Pour cette raison, de nombreux pays européens, comme l’Allemagne, le Danemark ou encore le Portugal, ont assujetti les numéros de téléphone au même régime que celui prévu par le RGPD en optant pour un système reposant sur le recueil préalable du consentement du consommateur. Ainsi, au Danemark, le consentement préalable du consommateur à être démarché téléphoniquement est requis (sous réserve d’exceptions dans les domaines de la presse, des assurances ou d’abonnements aux services de secours et au transport sanitaire). En Allemagne, un consommateur ne peut être appelé à des fins publicitaires par une entreprise sans lui avoir donné son consentement exprès. Enfin, face à l’échec de la liste d’opposition, le Royaume-Uni a fait le choix de l’« opt-in » en 2018 : désormais les entreprises doivent s’assurer qu’elles ont le consentement du destinataire avant d’appeler.

Dispositif

Substituer aux alinéas 8 à 13 les 18 alinéas suivants :

« 1° La seconde phrase du premier alinéa de l’article L. 221‑16 est supprimée ;

« 2° Le chapitre III du titre II du livre II est ainsi modifié :

« a) Au début de l’intitulé, le mot : « Opposition » est remplacé par le mot : « Consentement » ;

« b) L’article L. 223‑1 est ainsi modifié :

« – les deux premiers alinéas sont remplacés par trois alinéas ainsi rédigés :

« Il est interdit, directement ou par l’intermédiaire d’un tiers agissant pour son compte, de démarcher téléphoniquement un consommateur qui n’a pas exprimé préalablement son consentement pour faire l’objet de prospections commerciales par ce moyen.

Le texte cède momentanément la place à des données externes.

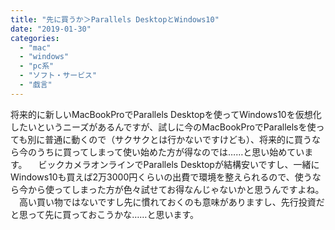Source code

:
 ```yaml
---
title: "先に買うか＞Parallels DesktopとWindows10"
date: "2019-01-30"
categories: 
  - "mac"
  - "windows"
  - "pc系"
  - "ソフト・サービス"
  - "戯言"
---
```


将来的に新しいMacBookProでParallels Desktopを使ってWindows10を仮想化したいというニーズがあるんですが、試しに今のMacBookProでParallelsを使っても別に普通に動くので（サクサクとは行かないですけども）、将来的に買うなら今のうちに買ってしまって使い始めた方が得なのでは……と思い始めています。 　ビックカメラオンラインでParallels Desktopが結構安いですし、一緒にWindows10も買えば2万3000円くらいの出費で環境を整えられるので、使うなら今から使ってしまった方が色々試せてお得なんじゃないかと思うんですよね。 　高い買い物ではないですし先に慣れておくのも意味がありますし、先行投資だと思って先に買っておこうかな……と思います。
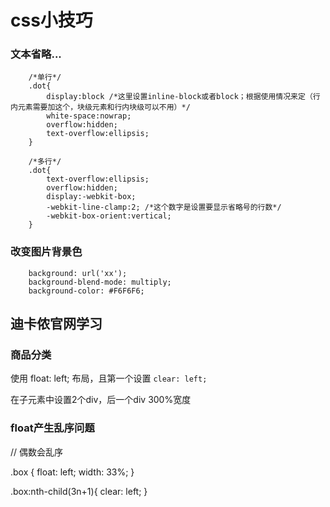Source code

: # css小技巧

### 文本省略...
```
    /*单行*/
    .dot{
        display:block /*这里设置inline-block或者block；根据使用情况来定（行内元素需要加这个，块级元素和行内块级可以不用）*/
        white-space:nowrap;
        overflow:hidden;
        text-overflow:ellipsis;
    }

    /*多行*/
    .dot{
        text-overflow:ellipsis;
        overflow:hidden;
        display:-webkit-box;
        -webkit-line-clamp:2; /*这个数字是设置要显示省略号的行数*/
        -webkit-box-orient:vertical;
    }
```

### 改变图片背景色

```
    background: url('xx');
    background-blend-mode: multiply;
    background-color: #F6F6F6;
```


## 迪卡侬官网学习


### 商品分类
使用 float: left; 布局，且第一个设置 `clear: left;`

在子元素中设置2个div，后一个div 300%宽度


###  float产生乱序问题

<div class="box">
    <div class="item">
    </div>
</div>

// 偶数会乱序

.box {
  float: left;
  width: 33%;
}

.box:nth-child(3n+1){
  clear: left;
}

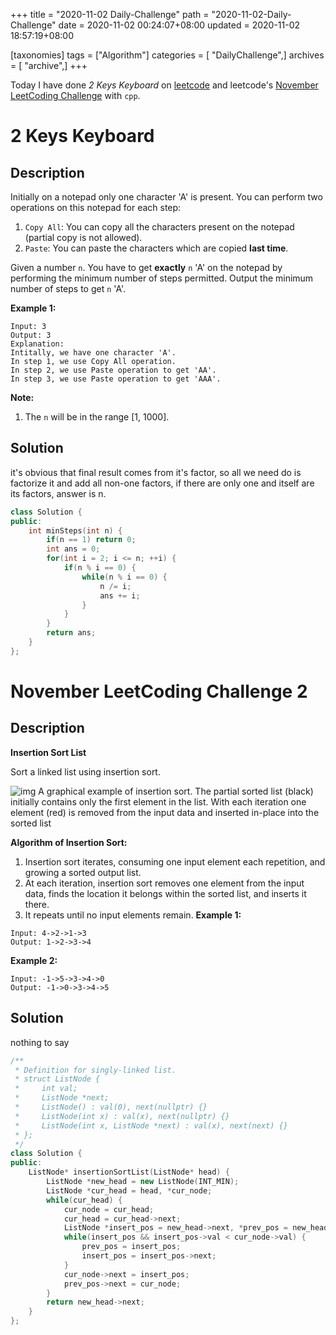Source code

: +++
title = "2020-11-02 Daily-Challenge"
path = "2020-11-02-Daily-Challenge"
date = 2020-11-02 00:24:07+08:00
updated = 2020-11-02 18:57:19+08:00

[taxonomies]
tags = ["Algorithm"]
categories = [ "DailyChallenge",]
archives = [ "archive",]
+++

Today I have done *2 Keys Keyboard* on [leetcode](https://leetcode.com/problems/2-keys-keyboard/) and leetcode's [November LeetCoding Challenge](https://leetcode.com/explore/challenge/card/november-leetcoding-challenge/564/week-1-november-1st-november-7th/3517/) with `cpp`.

<!-- more -->

# 2 Keys Keyboard

## Description

Initially on a notepad only one character 'A' is present. You can perform two operations on this notepad for each step:

1. `Copy All`: You can copy all the characters present on the notepad (partial copy is not allowed).
2. `Paste`: You can paste the characters which are copied **last time**.

Given a number `n`. You have to get **exactly** `n` 'A' on the notepad by performing the minimum number of steps permitted. Output the minimum number of steps to get `n` 'A'.

**Example 1:**

```
Input: 3
Output: 3
Explanation:
Intitally, we have one character 'A'.
In step 1, we use Copy All operation.
In step 2, we use Paste operation to get 'AA'.
In step 3, we use Paste operation to get 'AAA'.
```

**Note:**

1. The `n` will be in the range [1, 1000].

## Solution

it's obvious that final result comes from it's factor, so all we need do is factorize it and add all non-one factors,
if there are only one and itself are its factors, answer is n.

``` cpp
class Solution {
public:
    int minSteps(int n) {
        if(n == 1) return 0;
        int ans = 0;
        for(int i = 2; i <= n; ++i) {
            if(n % i == 0) {
                while(n % i == 0) {
                    n /= i;
                    ans += i;
                }
            }
        }
        return ans;
    }
};
```

# November LeetCoding Challenge 2

## Description

**Insertion Sort List**

Sort a linked list using insertion sort.

![img](https://upload.wikimedia.org/wikipedia/commons/0/0f/Insertion-sort-example-300px.gif)
A graphical example of insertion sort. The partial sorted list (black) initially contains only the first element in the list.
With each iteration one element (red) is removed from the input data and inserted in-place into the sorted list

**Algorithm of Insertion Sort:**

1. Insertion sort iterates, consuming one input element each repetition, and growing a sorted output list.
2. At each iteration, insertion sort removes one element from the input data, finds the location it belongs within the sorted list, and inserts it there.
3. It repeats until no input elements remain.
   **Example 1:**

```
Input: 4->2->1->3
Output: 1->2->3->4
```

**Example 2:**

```
Input: -1->5->3->4->0
Output: -1->0->3->4->5
```

## Solution

nothing to say

``` cpp
/**
 * Definition for singly-linked list.
 * struct ListNode {
 *     int val;
 *     ListNode *next;
 *     ListNode() : val(0), next(nullptr) {}
 *     ListNode(int x) : val(x), next(nullptr) {}
 *     ListNode(int x, ListNode *next) : val(x), next(next) {}
 * };
 */
class Solution {
public:
    ListNode* insertionSortList(ListNode* head) {
        ListNode *new_head = new ListNode(INT_MIN);
        ListNode *cur_head = head, *cur_node;
        while(cur_head) {
            cur_node = cur_head;
            cur_head = cur_head->next;
            ListNode *insert_pos = new_head->next, *prev_pos = new_head;
            while(insert_pos && insert_pos->val < cur_node->val) {
                prev_pos = insert_pos;
                insert_pos = insert_pos->next;
            }
            cur_node->next = insert_pos;
            prev_pos->next = cur_node;
        }
        return new_head->next;
    }
};
```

« Pour l’application du présent article, on entend par consentement toute manifestation de volonté libre, spécifique et informée par laquelle une personne accepte que des données à caractère personnel la concernant soient utilisées à fin de prospection commerciale par voie téléphonique.

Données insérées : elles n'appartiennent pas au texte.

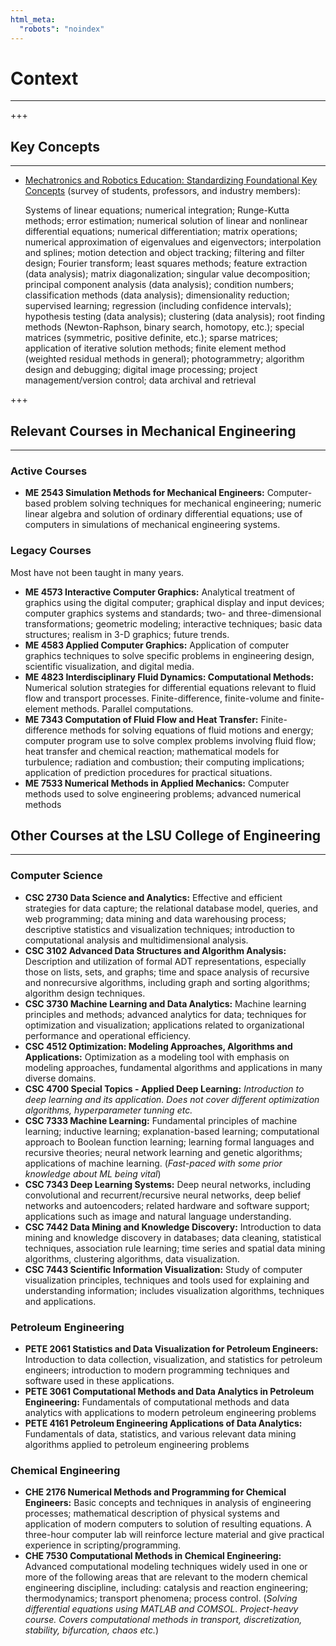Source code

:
 ```yaml
---
html_meta:
  "robots": "noindex"
---
```


# Context
<hr>

+++

## Key Concepts
<hr>

* [Mechatronics and Robotics Education: Standardizing Foundational Key
Concepts](https://par.nsf.gov/servlets/purl/10184538) (survey of students, professors, and industry members):

  Systems of linear equations; numerical integration; Runge-Kutta methods; error estimation; numerical solution of linear and nonlinear differential equations; numerical differentiation; matrix operations; numerical approximation of eigenvalues and eigenvectors; interpolation and splines; motion detection and object tracking; filtering and filter design; Fourier transform; least squares methods; feature extraction (data analysis); matrix diagonalization; singular value decomposition; principal component analysis (data analysis); condition numbers; classification methods (data analysis); dimensionality reduction; supervised learning; regression (including confidence intervals); hypothesis testing (data analysis); clustering (data analysis); root finding methods (Newton-Raphson, binary search, homotopy, etc.); special matrices (symmetric, positive definite, etc.); sparse matrices; application of iterative solution methods; finite element method (weighted residual methods in general); photogrammetry; algorithm design and debugging; digital image processing; project management/version control; data archival and retrieval

+++

## Relevant Courses in Mechanical Engineering
<hr>

### Active Courses

* **ME 2543 Simulation Methods for Mechanical Engineers:** Computer-based problem solving techniques for mechanical engineering; numeric linear algebra and solution of ordinary differential equations; use of computers in simulations of mechanical engineering systems.

### Legacy Courses

Most have not been taught in many years.

* **ME 4573 Interactive Computer Graphics:** Analytical treatment of graphics using the digital computer; graphical display and input devices; computer graphics systems and standards; two- and three-dimensional transformations; geometric modeling; interactive techniques; basic data structures; realism in 3-D graphics; future trends.
* **ME 4583 Applied Computer Graphics:** Application of computer graphics techniques to solve specific problems in engineering design, scientific visualization, and digital media.
* **ME 4823 Interdisciplinary Fluid Dynamics: Computational Methods:** Numerical solution strategies for differential equations relevant to fluid flow and transport processes. Finite-difference, finite-volume and finite-element methods. Parallel computations.
* **ME 7343 Computation of Fluid Flow and Heat Transfer:** Finite-difference methods for solving equations of fluid motions and energy; computer program use to solve complex problems involving fluid flow; heat transfer and chemical reaction; mathematical models for turbulence; radiation and combustion; their computing implications; application of prediction procedures for practical situations.
* **ME 7533 Numerical Methods in Applied Mechanics:** Computer methods used to solve engineering problems; advanced numerical methods

## Other Courses at the LSU College of Engineering
<hr>

### Computer Science

* **CSC 2730 Data Science and Analytics:**  Effective and efficient strategies for data capture; the relational database model, queries, and web programming; data mining and data warehousing process; descriptive statistics and visualization techniques; introduction to computational analysis and multidimensional analysis.
* **CSC 3102 Advanced Data Structures and Algorithm Analysis:** Description and utilization of formal ADT representations, especially those on lists, sets, and graphs; time and space analysis of recursive and nonrecursive algorithms, including graph and sorting algorithms; algorithm design techniques.
* **CSC 3730 Machine Learning and Data Analytics:** Machine learning principles and methods; advanced analytics for data; techniques for optimization and visualization; applications related to organizational performance and operational efficiency.
* **CSC 4512 Optimization: Modeling Approaches, Algorithms and Applications:** Optimization as a modeling tool with emphasis on modeling approaches, fundamental algorithms and applications in many diverse domains.
* **CSC 4700 Special Topics - Applied Deep Learning:** *Introduction to deep learning and its application. Does not cover different optimization algorithms, hyperparameter tunning etc.*
* **CSC 7333 Machine Learning:** Fundamental principles of machine learning; inductive learning; explanation-based learning; computational approach to Boolean function learning; learning formal languages and recursive theories; neural network learning and genetic algorithms; applications of machine learning. (*Fast-paced with some prior knowledge about ML being vital*)
* **CSC 7343 Deep Learning Systems:** Deep neural networks, including convolutional and recurrent/recursive neural networks, deep belief networks and autoencoders; related hardware and software support; applications such as image and natural language understanding.
* **CSC 7442 Data Mining and Knowledge Discovery:** Introduction to data mining and knowledge discovery in databases; data cleaning, statistical techniques, association rule learning; time series and spatial data mining algorithms, clustering algorithms, data visualization.
* **CSC 7443 Scientific Information Visualization:** Study of computer visualization principles, techniques and tools used for explaining and understanding information; includes visualization algorithms, techniques and applications.

### Petroleum Engineering

* **PETE 2061 Statistics and Data Visualization for Petroleum Engineers:** Introduction to data collection, visualization, and statistics for petroleum engineers; introduction to modern programming techniques and software used in these applications.
* **PETE 3061 Computational Methods and Data Analytics in Petroleum Engineering:** Fundamentals of computational methods and data analytics with applications to modern petroleum engineering problems
* **PETE 4161 Petroleum Engineering Applications of Data Analytics:** Fundamentals of data, statistics, and various relevant data mining algorithms applied to petroleum engineering problems

### Chemical Engineering

* **CHE 2176 Numerical Methods and Programming for Chemical Engineers:** Basic concepts and techniques in analysis of engineering processes; mathematical description of physical systems and application of modern computers to solution of resulting equations. A three-hour computer lab will reinforce lecture material and give practical experience in scripting/programming.
* **CHE 7530 Computational Methods in Chemical Engineering:** Advanced computational modeling techniques widely used in one or more of the following areas that are relevant to the modern chemical engineering discipline, including: catalysis and reaction engineering; thermodynamics; transport phenomena; process control. (*Solving differential equations using MATLAB and COMSOL. Project-heavy course. Covers computational methods in transport, discretization, stability, bifurcation, chaos etc.*)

« L’interdiction prévue au premier alinéa n’est pas applicable lorsque la sollicitation intervient dans le cadre de l’exécution d’un contrat en cours et ayant un rapport avec l’objet de ce contrat, y compris lorsqu’il s’agit de proposer au consommateur des produits ou des services afférents ou complémentaires à l’objet du contrat en cours ou de nature à améliorer ses performances ou sa qualité. » ;

« – au troisième alinéa, le mot : « deuxième » est remplacé par le mot : « troisième » ;

« – les quatrième à sixième alinéas sont supprimés ;

« – après le mot : « téléphonique », la fin du septième alinéa est ainsi rédigée : « peut avoir lieu, lorsque le consommateur a exprimé préalablement son consentement ou en application du troisième alinéa du présent article. » ;

« – au début de la première phrase du huitième alinéa, les mots : « Le professionnel mentionné au quatrième alinéa respecte » sont remplacés par les mots : « Les professionnels respectent » ;

« – le dernier alinéa est ainsi rédigé :

« Les modalités d’application du présent article sont précisées par décret en Conseil d’État. » ;

c) Les articles L. 223‑2 à L. 223‑4 sont abrogés ;

d) Au début du premier alinéa de l’article L. 223‑5, les mots : « Les interdictions prévues aux articles L. 223‑1 et L. 223‑3 ne s’appliquent » sont remplacés par les mots : « L’interdiction prévue à l’article L. 223‑1 ne s’applique » ;

« 3° Le second alinéa du 1° de l’article L. 224‑27‑1 est supprimé.

« II. – Le présent article entre en vigueur le 11 août 2026.

Art. ART. 3 • 23/11/2024 DISCUTE
ECOS

Exposé des motifs

Amendement de repli. Il convient de ne pas le restreindre ce principe aux seuls cas de la prospection commerciale pour les économies d’énergie, la production d’énergies renouvelables et l’adaptation au vieillissement ou au handicap.

Dispositif

À l’alinéa 13, supprimer les mots :

« ayant pour objet la vente d’équipements ou la réalisation de travaux pour des logements en vue de la réalisation d’économies d’énergie ou de la production d’énergies renouvelables ou leur adaptation au vieillissement ou au handicap ».